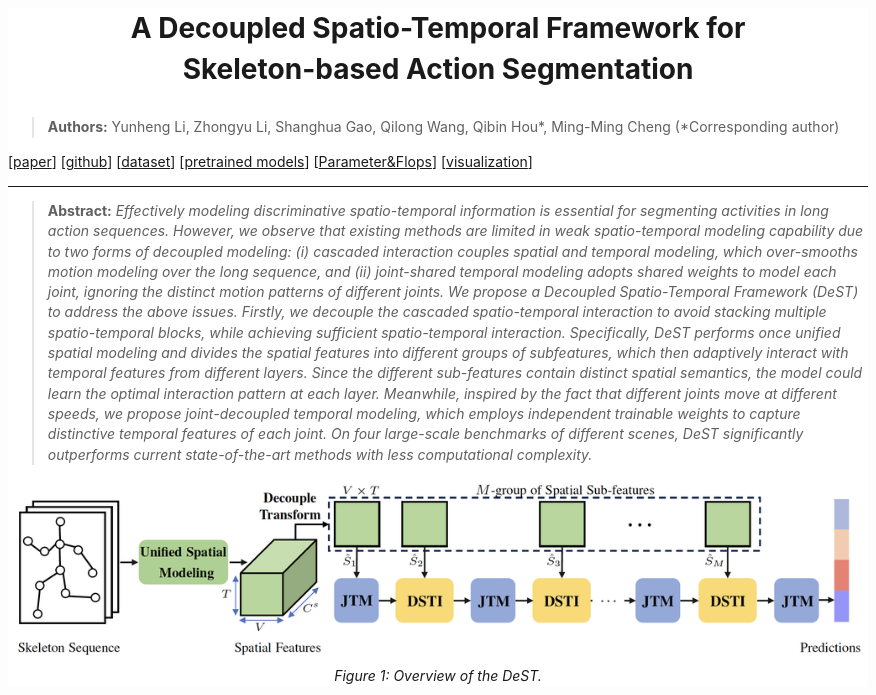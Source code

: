 # <p align=center> A Decoupled Spatio-Temporal Framework for <br>Skeleton-based Action Segmentation</p>
> **Authors:**
> Yunheng Li,
> Zhongyu Li,
> Shanghua Gao,
> Qilong Wang,
> Qibin Hou*,
> Ming-Ming Cheng
> (*Corresponding author)

[[paper](https://arxiv.org/pdf/2312.05830.pdf)] [[github](https://github.com/lyhisme/DeST)] [[dataset](https://github.com/lyhisme/DeST/tree/main#Datasets)] [[pretrained models](https://github.com/lyhisme/DeST/tree/main#pretrained-models)] [[Parameter&Flops](imgs/Parameter_Flops.png)] [[visualization](imgs/visualization.png)] 

---

> **Abstract:** *Effectively modeling discriminative spatio-temporal information is essential for segmenting activities in long action sequences. However, we observe that existing methods are limited in weak spatio-temporal modeling capability due to two forms of decoupled modeling: (i) cascaded interaction couples spatial and temporal modeling, which over-smooths motion modeling over the long sequence, and (ii) joint-shared temporal modeling adopts shared weights to model each joint, ignoring the distinct motion patterns of different joints. We propose a Decoupled Spatio-Temporal Framework (DeST) to address the above issues. Firstly, we decouple the cascaded spatio-temporal interaction to avoid stacking multiple spatio-temporal blocks, while achieving sufficient spatio-temporal interaction. Specifically, DeST performs once unified spatial modeling and divides the spatial features into different groups of subfeatures, which then adaptively interact with temporal features from different layers. Since the different sub-features contain distinct spatial semantics, the model could learn the optimal interaction pattern at each layer. Meanwhile, inspired by the fact that different joints move at different speeds, we propose joint-decoupled temporal modeling, which employs independent trainable weights to capture distinctive temporal features of each joint. On four large-scale benchmarks of different scenes, DeST significantly outperforms current state-of-the-art methods with less computational complexity.* 
<p align="center">
    <img src="imgs/framework.png" width="900"  width="1200"/> <br />
    <em> 
    Figure 1: Overview of the DeST.
    </em>
</p>
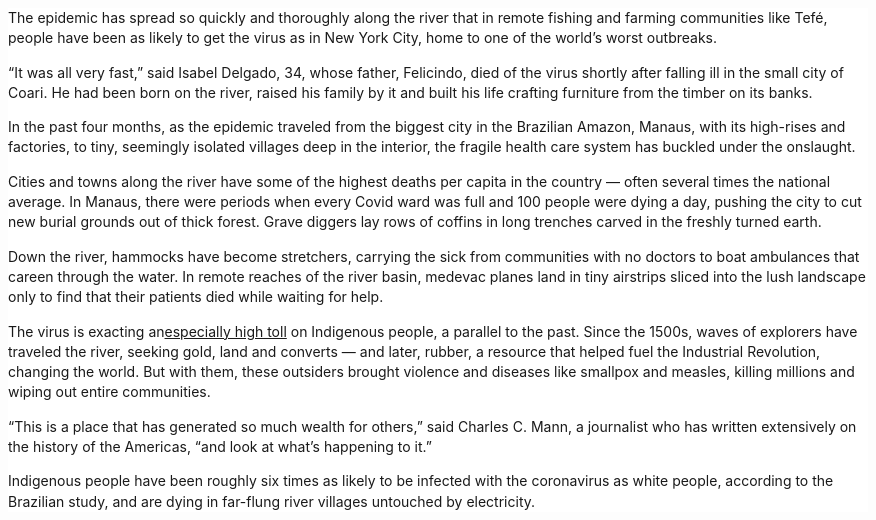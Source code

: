 The epidemic has spread so quickly and thoroughly along the river that
in remote fishing and farming communities like Tefé, people have been as
likely to get the virus as in New York City, home to one of the world’s
worst outbreaks.

“It was all very fast,” said Isabel Delgado, 34, whose father,
Felicindo, died of the virus shortly after falling ill in the small city
of Coari. He had been born on the river, raised his family by it and
built his life crafting furniture from the timber on its banks.

In the past four months, as the epidemic traveled from the biggest city
in the Brazilian Amazon, Manaus, with its high-rises and factories, to
tiny, seemingly isolated villages deep in the interior, the fragile
health care system has buckled under the onslaught.

Cities and towns along the river have some of the highest deaths per
capita in the country — often several times the national average. In
Manaus, there were periods when every Covid ward was full and 100 people
were dying a day, pushing the city to cut new burial grounds out of
thick forest. Grave diggers lay rows of coffins in long trenches carved
in the freshly turned earth.

Down the river, hammocks have become stretchers, carrying the sick from
communities with no doctors to boat ambulances that careen through the
water. In remote reaches of the river basin, medevac planes land in tiny
airstrips sliced into the lush landscape only to find that their
patients died while waiting for help.

The virus is exacting
an[](https://www.nytimes3xbfgragh.onion/2020/07/19/world/americas/coronavirus-brazil-indigenous.html?smid=tw-share)[especially
high
toll](https://www.nytimes3xbfgragh.onion/2020/07/19/world/americas/coronavirus-brazil-indigenous.html?smid=tw-share)
on Indigenous people, a parallel to the past. Since the 1500s, waves of
explorers have traveled the river, seeking gold, land and converts — and
later, rubber, a resource that helped fuel the Industrial Revolution,
changing the world. But with them, these outsiders brought violence and
diseases like smallpox and measles, killing millions and wiping out
entire communities.

“This is a place that has generated so much wealth for others,” said
Charles C. Mann, a journalist who has written extensively on the history
of the Americas, “and look at what’s happening to it.”

Indigenous people have been roughly six times as likely to be infected
with the coronavirus as white people, according to the Brazilian study,
and are dying in far-flung river villages untouched by electricity.

</div>

</div>

<div class="g-asset g-scrollingvideo g-asset-width-bleed" style="">

<div data-role="img">
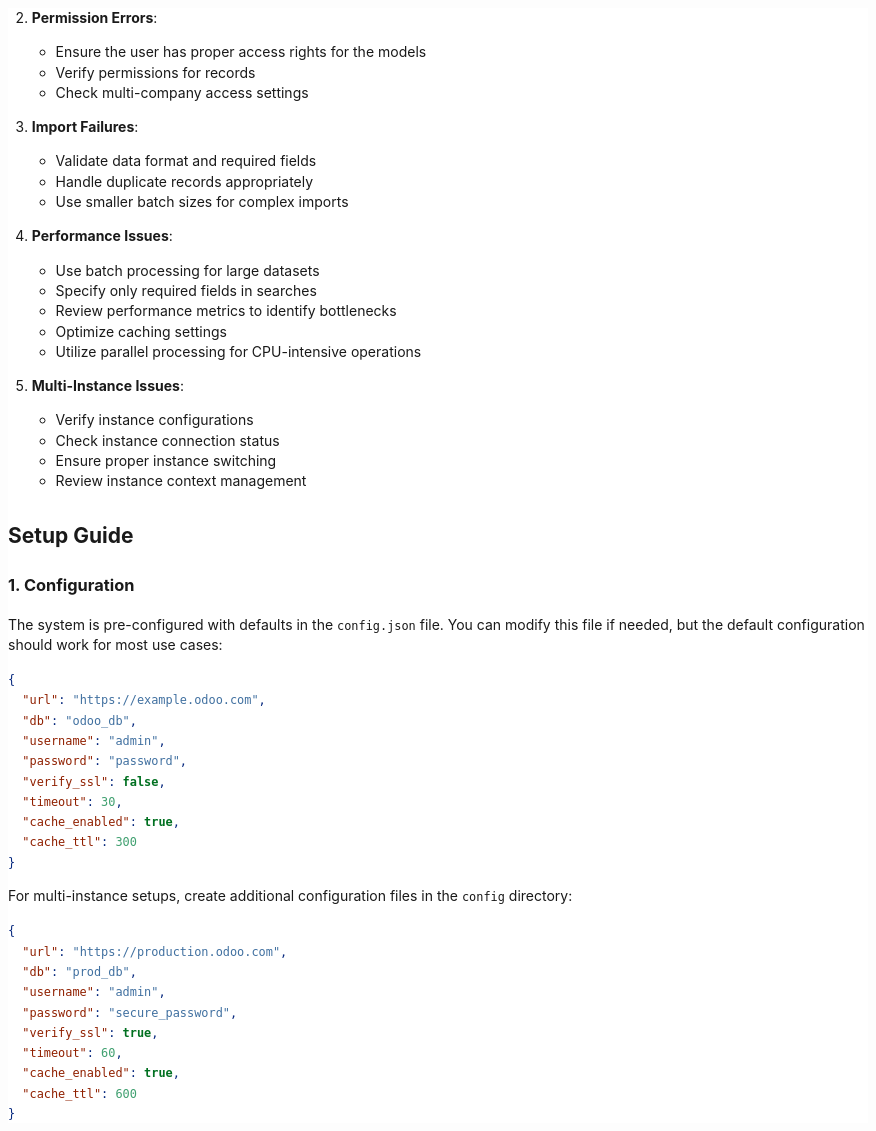 2. **Permission Errors**:
   - Ensure the user has proper access rights for the models
   - Verify permissions for records
   - Check multi-company access settings

3. **Import Failures**:
   - Validate data format and required fields
   - Handle duplicate records appropriately
   - Use smaller batch sizes for complex imports

4. **Performance Issues**:
   - Use batch processing for large datasets
   - Specify only required fields in searches
   - Review performance metrics to identify bottlenecks
   - Optimize caching settings
   - Utilize parallel processing for CPU-intensive operations

5. **Multi-Instance Issues**:
   - Verify instance configurations
   - Check instance connection status
   - Ensure proper instance switching
   - Review instance context management

## Setup Guide

### 1. Configuration

The system is pre-configured with defaults in the `config.json` file. You can modify this file if needed, but the default configuration should work for most use cases:

```json
{
  "url": "https://example.odoo.com",
  "db": "odoo_db",
  "username": "admin",
  "password": "password",
  "verify_ssl": false,
  "timeout": 30,
  "cache_enabled": true,
  "cache_ttl": 300
}
```

For multi-instance setups, create additional configuration files in the `config` directory:

```json
{
  "url": "https://production.odoo.com",
  "db": "prod_db",
  "username": "admin",
  "password": "secure_password",
  "verify_ssl": true,
  "timeout": 60,
  "cache_enabled": true,
  "cache_ttl": 600
}
```
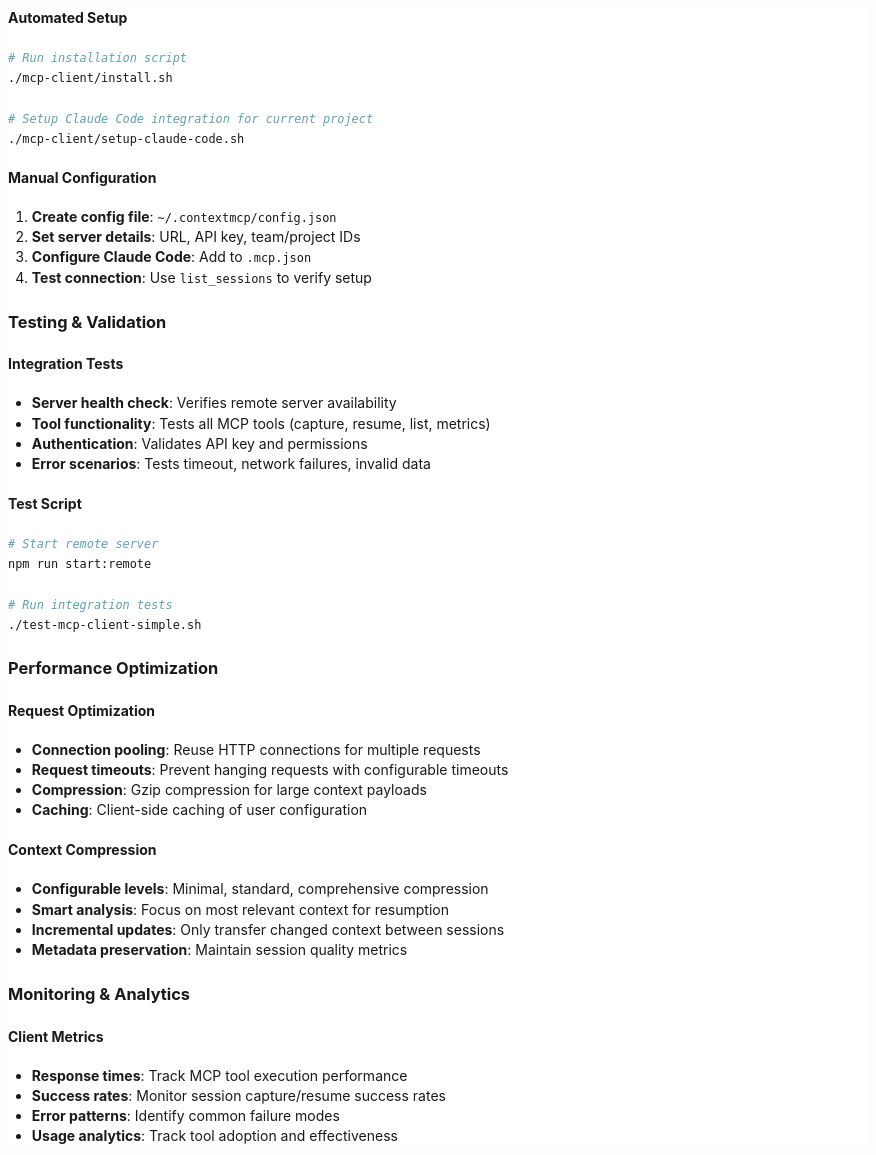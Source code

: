 #### Automated Setup

```bash
# Run installation script
./mcp-client/install.sh

# Setup Claude Code integration for current project
./mcp-client/setup-claude-code.sh
```

#### Manual Configuration

1. **Create config file**: `~/.contextmcp/config.json`
2. **Set server details**: URL, API key, team/project IDs
3. **Configure Claude Code**: Add to `.mcp.json`
4. **Test connection**: Use `list_sessions` to verify setup

### Testing & Validation

#### Integration Tests

- **Server health check**: Verifies remote server availability
- **Tool functionality**: Tests all MCP tools (capture, resume, list, metrics)
- **Authentication**: Validates API key and permissions
- **Error scenarios**: Tests timeout, network failures, invalid data

#### Test Script

```bash
# Start remote server
npm run start:remote

# Run integration tests  
./test-mcp-client-simple.sh
```

### Performance Optimization

#### Request Optimization
- **Connection pooling**: Reuse HTTP connections for multiple requests
- **Request timeouts**: Prevent hanging requests with configurable timeouts
- **Compression**: Gzip compression for large context payloads
- **Caching**: Client-side caching of user configuration

#### Context Compression
- **Configurable levels**: Minimal, standard, comprehensive compression
- **Smart analysis**: Focus on most relevant context for resumption
- **Incremental updates**: Only transfer changed context between sessions
- **Metadata preservation**: Maintain session quality metrics

### Monitoring & Analytics

#### Client Metrics
- **Response times**: Track MCP tool execution performance
- **Success rates**: Monitor session capture/resume success rates
- **Error patterns**: Identify common failure modes
- **Usage analytics**: Track tool adoption and effectiveness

● **Task objective**: In the entries above, find each line with the string "required" and copy it.

● **Solution for this exercise**:
   - Validate data format and required fields
   - Specify only required fields in searches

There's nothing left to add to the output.